Collected data entries
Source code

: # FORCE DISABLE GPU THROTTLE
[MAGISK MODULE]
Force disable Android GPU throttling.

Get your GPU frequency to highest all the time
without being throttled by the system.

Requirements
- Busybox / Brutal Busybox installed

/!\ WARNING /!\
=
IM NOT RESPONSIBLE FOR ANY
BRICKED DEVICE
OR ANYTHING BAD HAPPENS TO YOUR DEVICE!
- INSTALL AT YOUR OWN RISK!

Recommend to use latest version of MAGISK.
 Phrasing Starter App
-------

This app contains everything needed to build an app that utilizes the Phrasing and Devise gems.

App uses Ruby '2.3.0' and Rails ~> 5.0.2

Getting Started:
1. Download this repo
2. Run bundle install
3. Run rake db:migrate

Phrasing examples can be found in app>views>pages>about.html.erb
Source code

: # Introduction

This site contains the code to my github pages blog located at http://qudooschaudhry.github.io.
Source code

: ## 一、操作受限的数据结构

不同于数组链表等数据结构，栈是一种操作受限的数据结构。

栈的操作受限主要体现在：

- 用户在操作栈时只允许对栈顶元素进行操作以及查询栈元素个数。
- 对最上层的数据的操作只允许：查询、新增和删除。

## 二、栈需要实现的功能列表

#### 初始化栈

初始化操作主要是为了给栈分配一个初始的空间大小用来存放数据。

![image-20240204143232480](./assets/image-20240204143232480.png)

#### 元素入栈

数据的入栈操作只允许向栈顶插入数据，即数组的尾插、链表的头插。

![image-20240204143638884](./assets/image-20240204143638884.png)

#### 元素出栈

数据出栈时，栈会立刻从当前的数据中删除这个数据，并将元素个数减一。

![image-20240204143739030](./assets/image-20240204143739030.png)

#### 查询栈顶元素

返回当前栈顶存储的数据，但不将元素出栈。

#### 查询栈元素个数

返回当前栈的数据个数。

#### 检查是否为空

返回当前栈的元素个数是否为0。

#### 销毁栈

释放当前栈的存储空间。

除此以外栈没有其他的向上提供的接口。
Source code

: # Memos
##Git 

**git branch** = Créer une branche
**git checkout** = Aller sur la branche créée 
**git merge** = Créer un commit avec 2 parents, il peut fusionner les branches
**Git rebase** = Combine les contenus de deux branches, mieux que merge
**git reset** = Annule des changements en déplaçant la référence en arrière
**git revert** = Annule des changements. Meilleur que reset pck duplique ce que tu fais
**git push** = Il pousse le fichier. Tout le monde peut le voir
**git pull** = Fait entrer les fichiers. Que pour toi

TASK PROMPT » Take the data above and return it exactly.

REPLY TO THE TASK »
Source code

: # FORCE DISABLE GPU THROTTLE
[MAGISK MODULE]
Force disable Android GPU throttling.

Get your GPU frequency to highest all the time
without being throttled by the system.

Requirements
- Busybox / Brutal Busybox installed

/!\ WARNING /!\
=
IM NOT RESPONSIBLE FOR ANY
BRICKED DEVICE
OR ANYTHING BAD HAPPENS TO YOUR DEVICE!
- INSTALL AT YOUR OWN RISK!

Recommend to use latest version of MAGISK.
 Phrasing Starter App
-------

This app contains everything needed to build an app that utilizes the Phrasing and Devise gems.

App uses Ruby '2.3.0' and Rails ~> 5.0.2

Getting Started:
1. Download this repo
2. Run bundle install
3. Run rake db:migrate

Phrasing examples can be found in app>views>pages>about.html.erb
Source code

: # Introduction

This site contains the code to my github pages blog located at http://qudooschaudhry.github.io.
Source code

: ## 一、操作受限的数据结构

不同于数组链表等数据结构，栈是一种操作受限的数据结构。

栈的操作受限主要体现在：

- 用户在操作栈时只允许对栈顶元素进行操作以及查询栈元素个数。
- 对最上层的数据的操作只允许：查询、新增和删除。

## 二、栈需要实现的功能列表

#### 初始化栈

初始化操作主要是为了给栈分配一个初始的空间大小用来存放数据。

![image-20240204143232480](./assets/image-20240204143232480.png)

#### 元素入栈

数据的入栈操作只允许向栈顶插入数据，即数组的尾插、链表的头插。

![image-20240204143638884](./assets/image-20240204143638884.png)

#### 元素出栈

数据出栈时，栈会立刻从当前的数据中删除这个数据，并将元素个数减一。

![image-20240204143739030](./assets/image-20240204143739030.png)

#### 查询栈顶元素

返回当前栈顶存储的数据，但不将元素出栈。

#### 查询栈元素个数

返回当前栈的数据个数。

#### 检查是否为空

返回当前栈的元素个数是否为0。

#### 销毁栈

释放当前栈的存储空间。

除此以外栈没有其他的向上提供的接口。
Source code

: # Memos
##Git 

**git branch** = Créer une branche
**git checkout** = Aller sur la branche créée 
**git merge** = Créer un commit avec 2 parents, il peut fusionner les branches
**Git rebase** = Combine les contenus de deux branches, mieux que merge
**git reset** = Annule des changements en déplaçant la référence en arrière
**git revert** = Annule des changements. Meilleur que reset pck duplique ce que tu fais
**git push** = Il pousse le fichier. Tout le monde peut le voir
**git pull** = Fait entrer les fichiers. Que pour toi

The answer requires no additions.